抄録
兵庫県南部地震以降,数多くの国の研究機関や大学等によって,多くの活断層調査が行われてきた.こうした成果を踏まえて,政府の地震調査員会から,活断層の活動予測に関する長期評価が逐次発表されてきた.しかしながら,火山灰稀産地域(≒段丘面の形成時期が現段階で判明していない地域)の活断層の長期評価に関しては,平均変位速度の算出が精密に行われていない場合が多いことから,断層の平均変位速度や地震の再来間隔の算出に関する数値の独り歩きが懸念されている.
発表者らは,以上のような観点からこのような条件を満たす深谷断層によって明瞭な変位を受ける埼玉県の荒川扇状地において河成段丘面の編年調査を実施している.今回は現段階で分析が終了している櫛挽(くしびき)面ならびに御陵威(みいず)ヶ原(がはら)面における関東ローム層の火山灰層序について報告する.
埼玉県北西部に分布する荒川扇状地は,寄居町を扇頂として北東に広がる標高30~100mの平坦な台地状の地形をなしている.本扇状地は上位から大きく,大里面(江南面),櫛引面,御陵威ヶ原面,花園面,長瀞(ながとろ)面の5面に区分されている(柳田ほか,1982).これらの段丘面のうち,大里面構成層中には御岳Pm-1テフラ(On-Pm1)(渋谷ほか,1970),飯縄西山テフラ(Iz-NY)(中里・中澤,2006)が,櫛引面を覆う土壌層中には浅間板鼻褐色テフラ(As-BP)ならびに姶良-丹沢テフラ(AT)(柳田ほか,1982)が先行研究によって既に報告されている.
また,荒川扇状地の一部(櫛引面,御陵威ヶ原面)は活断層とされる深谷断層によって変位を受けている.文部科学省地震調査研究推進本部(2005;以下推本と略す)によると深谷断層は全長約82kmにも及ぶ関東平野北西縁断層帯(深谷断層,綾瀬川断層,平井-櫛引断層)の中央部に位置する(最大)全長約25kmの北西-南東走向の活断層である.平均的なずれの速度は0.2-0.4m/1000年程度であり,最新活動時期は約6,200年前以後,約2,500年前以前とされている.また,地震時1回辺りのずれの量は5-6m程度であり,平均活動間隔13,000年-30,000年程度とされる.さらに過去の活動区間は断層帯全体(関東平野北西縁断層帯)で1区間であると推定されている(推本,2005).

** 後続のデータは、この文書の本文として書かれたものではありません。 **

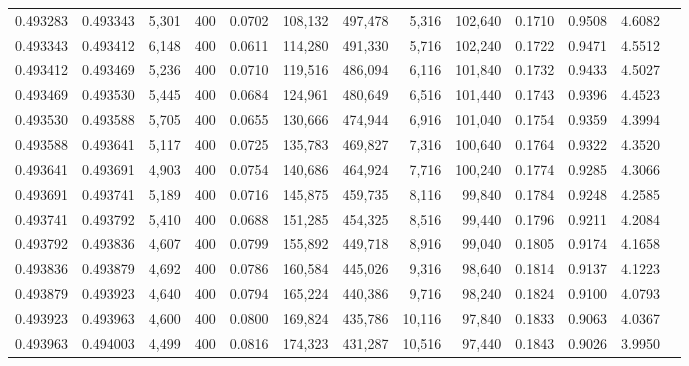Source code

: \begin{tabular}{rrrrrrrrrrrrr}
0.493283 & 0.493343 &  5,301 & 400 &                                     0.0702 & 108,132 & 497,478 &   5,316 & 102,640 & 0.1710 & 0.9508 & 4.6082 \\
0.493343 & 0.493412 &  6,148 & 400 &                                     0.0611 & 114,280 & 491,330 &   5,716 & 102,240 & 0.1722 & 0.9471 & 4.5512 \\
0.493412 & 0.493469 &  5,236 & 400 &                                     0.0710 & 119,516 & 486,094 &   6,116 & 101,840 & 0.1732 & 0.9433 & 4.5027 \\
0.493469 & 0.493530 &  5,445 & 400 &                                     0.0684 & 124,961 & 480,649 &   6,516 & 101,440 & 0.1743 & 0.9396 & 4.4523 \\
0.493530 & 0.493588 &  5,705 & 400 &                                     0.0655 & 130,666 & 474,944 &   6,916 & 101,040 & 0.1754 & 0.9359 & 4.3994 \\
0.493588 & 0.493641 &  5,117 & 400 &                                     0.0725 & 135,783 & 469,827 &   7,316 & 100,640 & 0.1764 & 0.9322 & 4.3520 \\
0.493641 & 0.493691 &  4,903 & 400 &                                     0.0754 & 140,686 & 464,924 &   7,716 & 100,240 & 0.1774 & 0.9285 & 4.3066 \\
0.493691 & 0.493741 &  5,189 & 400 &                                     0.0716 & 145,875 & 459,735 &   8,116 &  99,840 & 0.1784 & 0.9248 & 4.2585 \\
0.493741 & 0.493792 &  5,410 & 400 &                                     0.0688 & 151,285 & 454,325 &   8,516 &  99,440 & 0.1796 & 0.9211 & 4.2084 \\
0.493792 & 0.493836 &  4,607 & 400 &                                     0.0799 & 155,892 & 449,718 &   8,916 &  99,040 & 0.1805 & 0.9174 & 4.1658 \\
0.493836 & 0.493879 &  4,692 & 400 &                                     0.0786 & 160,584 & 445,026 &   9,316 &  98,640 & 0.1814 & 0.9137 & 4.1223 \\
0.493879 & 0.493923 &  4,640 & 400 &                                     0.0794 & 165,224 & 440,386 &   9,716 &  98,240 & 0.1824 & 0.9100 & 4.0793 \\
0.493923 & 0.493963 &  4,600 & 400 &                                     0.0800 & 169,824 & 435,786 &  10,116 &  97,840 & 0.1833 & 0.9063 & 4.0367 \\
0.493963 & 0.494003 &  4,499 & 400 &                                     0.0816 & 174,323 & 431,287 &  10,516 &  97,440 & 0.1843 & 0.9026 & 3.9950 \\

\end{tabular}
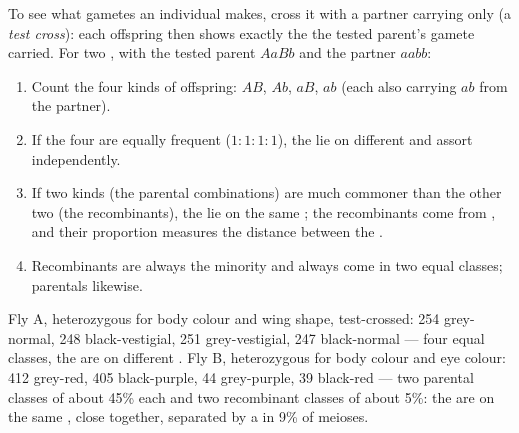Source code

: \begin{method}\label{met:g12:meiosis-genetic-shuffling:testcross}
To see what gametes an individual makes, cross it with a partner
carrying only   (a \emph{test cross}): each offspring
then shows exactly the  the tested parent's gamete carried.
For two , with the tested parent $AaBb$ and the partner $aabb$:
\begin{enumerate}
  \item Count the four kinds of offspring: $AB$, $Ab$, $aB$, $ab$
        (each also carrying $ab$ from the partner).
  \item If the four are equally frequent ($1:1:1:1$), the  lie on
        different  and assort independently.
  \item If two kinds (the parental combinations) are much commoner than
        the other two (the recombinants), the  lie on the same
        ; the recombinants come from , and
        their proportion measures the distance between the .
  \item Recombinants are always the minority and always come in two
        equal classes; parentals likewise.
\end{enumerate}
\end{method}

\begin{example}\label{ex:g12:meiosis-genetic-shuffling:fly}
Fly A, heterozygous for body colour and wing shape, test-crossed: 254
grey-normal, 248 black-vestigial, 251 grey-vestigial, 247
black-normal --- four equal classes, the  are on different
. Fly B, heterozygous for body colour and eye colour:
412 grey-red, 405 black-purple, 44 grey-purple, 39 black-red --- two
parental classes of about 45\% each and two recombinant classes of
about 5\%: the  are on the same , close together,
separated by a  in 9\% of meioses.
\end{example}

本研究ではボーリング掘削によって櫛引面ならびに御陵威ヶ原面を覆う土壌層のより詳細な火山灰層序を明らかにした.以下が,本研究によって得られた結果である.
1.荒川扇状地に飛来している広域火山灰
既存研究で報告されていた4枚のテフラ(As-BP,AT,On-Pm1,Iz-NY)に加えて新たに,浅間板鼻黄色テフラ(As-YP),榛名八崎テフラ(Hr-Hp) の2枚のテフラを確認することができた.また,発表者は立正大学が立地する江南面(大里面)においても鬼界葛原テフラ(K-Tz・・・降下年代95ka)を確認している.よって,荒川扇状地では江南面(酸素同位体ステージ5or6)形成以降に少なくても7枚の火山灰を用いて編年・対比を行うことが可能である.
2.河成段丘面の形成時期
御陵威ヶ原面を覆うローム層の下部にAs-BPが挟在することから,御陵威ヶ原面の形成時期はAT降下以降As-BP降下以前,すなわち約20,000~25,000年前である.櫛挽面を覆うローム層中には,柳田ほか(1982)が既に報告しているAs-BPよりも下位にATならびにHr-Hpが挟在する.特に, Hr-Hpは被覆土壌層の最下部付近に挟在することから,櫛挽面の形成時期はHr-Hp降下直前,すなわち約50,000~60,000年前である.
3.深谷断層の活動性評価
深谷断層は妻沼低地と本庄台地および櫛挽台地との境界を崖線で区切り,深谷駅南側では約15mの比高をもつ.また南部では低位段丘面を約5.5m変位させ,ゆるい崖地形をつくっている(活断層研究会,1991).これらの変位量とそれぞれの段丘面の形成年代から,深谷断層の上下平均変位速度を算出した結果,それぞれ約0.25~0.30mm/yr(櫛挽面),約0.22~0.28mm/yr(御陵威ヶ原面)の値が得られた.ただし,この変位量は変位量算出の根拠が示されていないため,実測または大縮尺の地形図の読み取りによって再計測する必要がある.
4.関東平野北西縁断層帯の地震の単位変位量ならびに平均活動間隔の妥当性
推本(2005)の評価によると,深谷断層を含む関東平野北西縁断層帯の地震の単位変位量ならびに平均活動間隔はそれぞれ,5-6m程度ならびに13,000年-30,000年程度とされている.しかしながら,最低でも100m以上に及ぶ撓曲帯を形成する御陵威ヶ原面の変形が1回の地震によって形成されたとは考えにくい.したがって,御陵威ヶ原面の変形は複数回の地震によって形成されたものと考えられ,その場合には平均活動間隔は既報値よりも短くなる.